As I noted in early 2020, in a landscape analysis of 200+ economic thinkers titled The Emerging Worldview: How New Progressivism Is Moving Beyond Neoliberalism, many of these arguments have been around for a long time. But instead of siloed criticisms of bad economic policymaking, these arguments were cohering into an alternative economic ideology. The “new progressivism” landscape showcases four basic points:

  1. Politics and power shape markets—and the economic outcomes that markets create. With new rules that curb corporate power and boost public power, we can rightsize markets, reduce inequality, and create more broadly shared prosperity.
  2. Contrary to neoliberal thinking, government can provide some goods and services more efficiently and universally than the private sector; this is the genesis of universal health care, public housing, and public broadband policies that many of our friends and allies have advanced.
  3. Government has unique abilities to change our national direction: setting goals and spurring changes that are both necessary and economically beneficial—from decarbonization to research and development. By making public investments now in new industries, and reevaluating the true risk in carbon-intensive sectors, government can make sure the economy is more green and less racist.
  4. But to do all this, our institutions must be more democratic (small-d). We must ensure that collective action is possible, that the labor market is strong and that labor rights are strengthened, and that social movements have feedback loops that interact with policy to allow organizers to keep building the outside power that pushes, proactively, for continued change.

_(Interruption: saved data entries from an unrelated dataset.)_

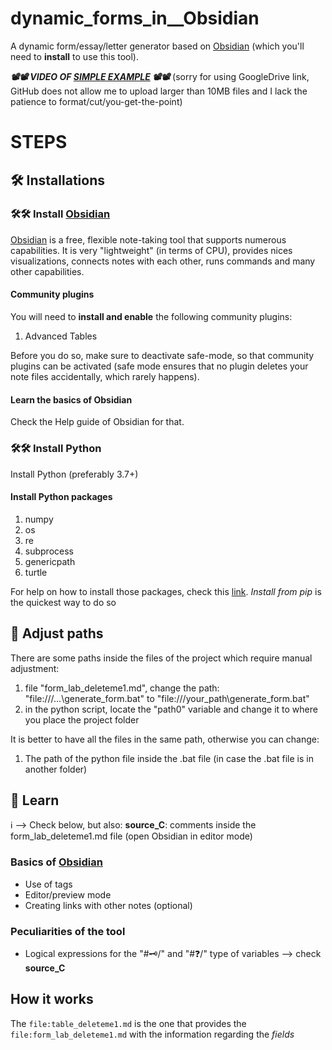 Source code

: # dynamic_forms_in__Obsidian
A dynamic form/essay/letter generator based on [Obsidian](https://obsidian.md/) (which you'll need to **install** to use this tool).

**_📽📽 VIDEO OF [SIMPLE EXAMPLE](https://drive.google.com/file/d/1bAL7fB533kJPgGvDSwcS1tzJrEs7ko5a/view?usp=sharing) 📽📽_** (sorry for using GoogleDrive link, GitHub does not allow me to upload larger than 10MB files and I lack the patience to format/cut/you-get-the-point)


# STEPS

## 🛠 Installations

### 🛠🛠 Install [Obsidian](https://obsidian.md/)

[Obsidian](https://obsidian.md/) is a free, flexible note-taking tool that supports numerous capabilities. It is very "lightweight" (in terms of CPU), provides nices visualizations, connects notes with each other, runs commands and many other capabilities.

#### Community plugins

You will need to **install and enable** the following community plugins:

1. Advanced Tables

Before you do so, make sure to deactivate safe-mode, so that community plugins can be activated (safe mode ensures that no plugin deletes your note files accidentally, which rarely happens).

#### Learn the basics of Obsidian

Check the Help guide of Obsidian for that.

### 🛠🛠 Install Python

Install Python (preferably 3.7+)

#### Install Python packages

1. numpy
2. os
3. re
4. subprocess
5. genericpath
6. turtle

For help on how to install those packages, check this [link](https://packaging.python.org/en/latest/tutorials/installing-packages/#use-pip-for-installing). _Install from pip_ is the quickest way to do so

## 📂 Adjust paths 

There are some paths inside the files of the project which require manual adjustment:

1. file "form_lab_deleteme1.md", change the path: "file:///...\generate_form.bat" to "file:///your_path\generate_form.bat"
2. in the python script, locate the "path0" variable and change it to where you place the project folder

It is better to have all the files in the same path, otherwise you can change:

1. The path of the python file inside the .bat file (in case the .bat file is in another folder)

## 📖 Learn

ℹ --> Check below, but also: **source_C**: comments inside the form_lab_deleteme1.md file (open Obsidian in editor mode)

### Basics of [Obsidian](https://obsidian.md/)

- Use of tags
- Editor/preview mode 
- Creating links with other notes (optional)

### Peculiarities of the tool

- Logical expressions for the "#🗝/" and "#❓/" type of variables --> check **source_C**


## How it works

The `file:table_deleteme1.md` is the one that provides the `file:form_lab_deleteme1.md` with the information regarding the *fields*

You see all of these arguments threaded throughout the Traister piece.

You see them in the American Rescue Plan, which is creating economic security for families and positioning the government to actually manage an economic boom.

You see them in the American Jobs Plan and the American Families Plan proposals, which would increase the pay and bargaining power of home care workers, who are mostly low-income women of color, and invest billions in everything from clean drinking water facilities to critical industries, like semiconductors and biotechnology. 

You see them in the US Innovation and Competition Act and in the pro-green, pro-equity industrial strategy the White House is publicly touting.

New progressivism is in motion.

 

The Post-Neoliberal World Is Already Here

There’s no going back to the old system. “The post-neoliberal world is already here,” as I wrote for a Democracy Journal symposium featuring Heather Boushey, Darrick Hamilton, Jennifer Harris, Chris Hughes, K. Sabeel Rahman, and Dorian Warren.

COVID has accelerated the paradigm shift, but the roots go far deeper.

To create a new, more democratic economy, we must continue building new and stronger alliances and institutions.

Which gets us right back to the heart of Rebecca Traister’s piece: The people and the relationships matter, and they’ve brought us to an unprecedented moment of opportunity.

Traister describes a network of people working together. That collaborative work matters perhaps most of all. We will keep strategizing and organizing and writing and cajoling and weeping and pushing in the hopes that a better world is possible before it’s too late—for suffering people, for a burning planet, and for the ideal of democratic justice that we all hold dear.